Дэвид старался не вымолвить ни слова, но у него изо рта вырвался поток неприличностей, только голос стал выше на октаву. «Дерьмо… сопли… мошонка… жопа… девственная плева… засранцы… понос… пипка…» — сказал он.
* * *
Сам доктор Свейн тоже потерял власть над собой. Он против собственной воли вскарабкался на крышку ящика, невзирая на ветхий возраст и громадный рост. Присел на корточки над трубой, свесил голову макушкой вниз напротив отверстия, служившего для переговоров, однако при этом сшиб на землю драгоценную кастрюльку, и связь прервалась.
— Алло? Алло? — сказал он.
— Крайняя плоть… трахнуть… говно… венерин холм… лобок… выкидыш… — сказал мальчишка.
* * *
На этом конце, в Урбане, оставался один человек в своем уме — вдова профессора фон Петерсвальда, она и поставила кастрюльку обратно на место. Ей пришлось бесцеременно втиснуть ее между трубой и коленкой Президента. Но тут она оказалась в ловушке — в самом гротескном виде: она висела, не доставая ногами до земли, поперек крышки ящика, с протянутой рукой. Президент прижал и кастрюльку для обеда, и ее руку.
— Алло? Алло? — сказал Президент, по-прежнему вниз головой.
* * *
В ответ послышалось бормотанье, и кулдыканье, и кудахтанье, и щелканье. Кто-то чихнул.
— Педик… куча дерьма… сперма… яйца, — сказал мальчишка.
* * *
Элиза на другом конце не успела сказать ни слова, а покойнички, что толклись сзади, почуяли в Дэвиде родную душу, как и они сами, до глубины возмущенную положением человека во Вселенной. Они принялись его подначивать, прибавляя непристойности и от себя.
— А ну давай, режь им правду-матку, парень, — говорили они, и прочее в этом роде.
Они все отфутболивали обратно: «Сам говно! От педика слышу! Сам иди на…! А тебе вдвое!» — и так далее.
Дурдом, в натуре.
* * *
Но доктор Свейн и его сестра дорвались друг до друга и слились в таком экстазе, что доктор Свейн, если бы мог, нырнул бы прямо в зев трубы.
Так вот, Элиза требовала, чтобы он как можно скорее умер и они снова могли соединиться в единого гения. Она хотела, чтобы они вместе нашли возможность перестроить никуда не годное заведение, так называемый «Рай».
* * *
— Вас что, там мучают? — спросил он у нее.
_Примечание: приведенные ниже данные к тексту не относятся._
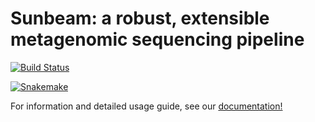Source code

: # Sunbeam: a robust, extensible metagenomic sequencing pipeline 


[![Build Status](https://travis-ci.org/sunbeam-labs/sunbeam.svg?branch=dev)](https://travis-ci.org/eclarke/sunbeam) 

[![Snakemake](https://img.shields.io/badge/snakemake-≥3.5.2-brightgreen.svg?style=flat)](http://snakemake.bitbucket.org)

For information and detailed usage guide, see our [documentation!](https://sunbeam.readthedocs.io)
— Да нет, — сказала она. — Мы дохнем со скуки. Тот, кто это все подстроил, понятия не имел о людях. Я тебя умоляю, брат Уилбур, — сказала она. — Ведь у нас это все навечно . Эта волынка — на веки веков ! Там, у вас, времени практически нет. Курам на смех! Так что поскорей стреляйся и приходи сюда!
И так далее.
* * *
Доктор Свейн рассказал ей, какие напасти и смертельные болезни свалились на человечество. Вдвоем-то они, мысля заодно, играючи разрешили эту мрачную тайну.
Вот как все объяснилось: микробы, вызывавшие грипп, оказались марсианами, чье нашествие было остановлено антителами в организмах выживших людей, так что эпидемия гриппа прекратилась.
А Зеленая Смерть в свою очередь была вызвана микроскопическими китайцами, народцем мирным и никому не желавшим зла. Несмотря на это, они убивали наповал любого нормального человека, попадая в дыхательные пути или в пищеварительный тракт.
И так далее.
* * *
Доктор Свейн поинтересовался, какой у них там аппарат для связи — приходится Элизе тоже сидеть на корточках над трубой или еще как.
Элиза сказала, что никакого аппарата нет, а просто такое чувство.
— Какое чувство? — сказал он.
— Чтобы понять, что это такое, ты должен умереть, — сказала она. — Это неописуемо.
— Попробуй все же описать, Элиза, — сказал он.
— Это похоже на то, что ты мертвый, — сказала она.
— Чувство мертвенности, — задумчиво произнес он, стараясь понять.
— Ну да — холодно и сыро… — сказала она.